=== Instructions for the task ===
Output all of the records exactly, word for word.

=== Records for the task ===
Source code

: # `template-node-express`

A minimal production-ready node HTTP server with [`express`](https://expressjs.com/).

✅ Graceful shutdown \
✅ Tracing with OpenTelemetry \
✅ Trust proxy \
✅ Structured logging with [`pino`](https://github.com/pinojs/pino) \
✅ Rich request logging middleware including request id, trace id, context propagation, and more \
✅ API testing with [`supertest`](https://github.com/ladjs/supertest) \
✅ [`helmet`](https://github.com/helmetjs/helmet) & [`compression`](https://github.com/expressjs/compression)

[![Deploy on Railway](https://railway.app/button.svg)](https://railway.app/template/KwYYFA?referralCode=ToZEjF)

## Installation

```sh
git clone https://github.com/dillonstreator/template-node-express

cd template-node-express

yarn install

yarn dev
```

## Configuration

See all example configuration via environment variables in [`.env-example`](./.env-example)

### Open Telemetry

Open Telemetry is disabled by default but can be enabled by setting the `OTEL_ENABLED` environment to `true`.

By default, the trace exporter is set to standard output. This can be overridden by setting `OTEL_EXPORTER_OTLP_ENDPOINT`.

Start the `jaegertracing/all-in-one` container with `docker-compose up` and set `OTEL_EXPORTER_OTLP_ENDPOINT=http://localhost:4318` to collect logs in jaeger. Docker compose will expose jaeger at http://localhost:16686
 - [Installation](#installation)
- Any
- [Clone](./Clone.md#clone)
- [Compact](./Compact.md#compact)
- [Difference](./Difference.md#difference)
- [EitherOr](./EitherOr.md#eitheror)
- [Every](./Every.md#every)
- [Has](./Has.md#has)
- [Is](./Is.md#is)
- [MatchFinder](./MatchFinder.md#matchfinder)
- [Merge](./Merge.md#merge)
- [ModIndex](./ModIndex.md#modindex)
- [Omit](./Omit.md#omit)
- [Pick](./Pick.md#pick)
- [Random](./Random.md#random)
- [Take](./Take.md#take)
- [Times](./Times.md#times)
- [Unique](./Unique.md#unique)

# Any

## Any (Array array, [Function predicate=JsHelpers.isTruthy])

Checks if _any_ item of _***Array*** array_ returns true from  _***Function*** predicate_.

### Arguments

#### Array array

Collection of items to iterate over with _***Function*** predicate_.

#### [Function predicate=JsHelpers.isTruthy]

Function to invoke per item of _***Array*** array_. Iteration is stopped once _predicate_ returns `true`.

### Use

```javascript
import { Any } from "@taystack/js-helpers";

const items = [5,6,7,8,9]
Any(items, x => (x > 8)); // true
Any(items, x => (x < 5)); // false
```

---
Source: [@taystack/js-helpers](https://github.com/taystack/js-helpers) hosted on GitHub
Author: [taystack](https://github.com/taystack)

=== Written response ===
Source code

: # `template-node-express`

A minimal production-ready node HTTP server with [`express`](https://expressjs.com/).

✅ Graceful shutdown \
✅ Tracing with OpenTelemetry \
✅ Trust proxy \
✅ Structured logging with [`pino`](https://github.com/pinojs/pino) \
✅ Rich request logging middleware including request id, trace id, context propagation, and more \
✅ API testing with [`supertest`](https://github.com/ladjs/supertest) \
✅ [`helmet`](https://github.com/helmetjs/helmet) & [`compression`](https://github.com/expressjs/compression)

[![Deploy on Railway](https://railway.app/button.svg)](https://railway.app/template/KwYYFA?referralCode=ToZEjF)

## Installation

```sh
git clone https://github.com/dillonstreator/template-node-express

cd template-node-express

yarn install

yarn dev
```

## Configuration

See all example configuration via environment variables in [`.env-example`](./.env-example)

### Open Telemetry

Open Telemetry is disabled by default but can be enabled by setting the `OTEL_ENABLED` environment to `true`.

By default, the trace exporter is set to standard output. This can be overridden by setting `OTEL_EXPORTER_OTLP_ENDPOINT`.

Start the `jaegertracing/all-in-one` container with `docker-compose up` and set `OTEL_EXPORTER_OTLP_ENDPOINT=http://localhost:4318` to collect logs in jaeger. Docker compose will expose jaeger at http://localhost:16686
 - [Installation](#installation)
- Any
- [Clone](./Clone.md#clone)
- [Compact](./Compact.md#compact)
- [Difference](./Difference.md#difference)
- [EitherOr](./EitherOr.md#eitheror)
- [Every](./Every.md#every)
- [Has](./Has.md#has)
- [Is](./Is.md#is)
- [MatchFinder](./MatchFinder.md#matchfinder)
- [Merge](./Merge.md#merge)
- [ModIndex](./ModIndex.md#modindex)
- [Omit](./Omit.md#omit)
- [Pick](./Pick.md#pick)
- [Random](./Random.md#random)
- [Take](./Take.md#take)
- [Times](./Times.md#times)
- [Unique](./Unique.md#unique)

# Any

## Any (Array array, [Function predicate=JsHelpers.isTruthy])

Checks if _any_ item of _***Array*** array_ returns true from  _***Function*** predicate_.

### Arguments

#### Array array

Collection of items to iterate over with _***Function*** predicate_.

#### [Function predicate=JsHelpers.isTruthy]

Function to invoke per item of _***Array*** array_. Iteration is stopped once _predicate_ returns `true`.

### Use

```javascript
import { Any } from "@taystack/js-helpers";

const items = [5,6,7,8,9]
Any(items, x => (x > 8)); // true
Any(items, x => (x < 5)); // false
```

---
Source: [@taystack/js-helpers](https://github.com/taystack/js-helpers) hosted on GitHub
Author: [taystack](https://github.com/taystack)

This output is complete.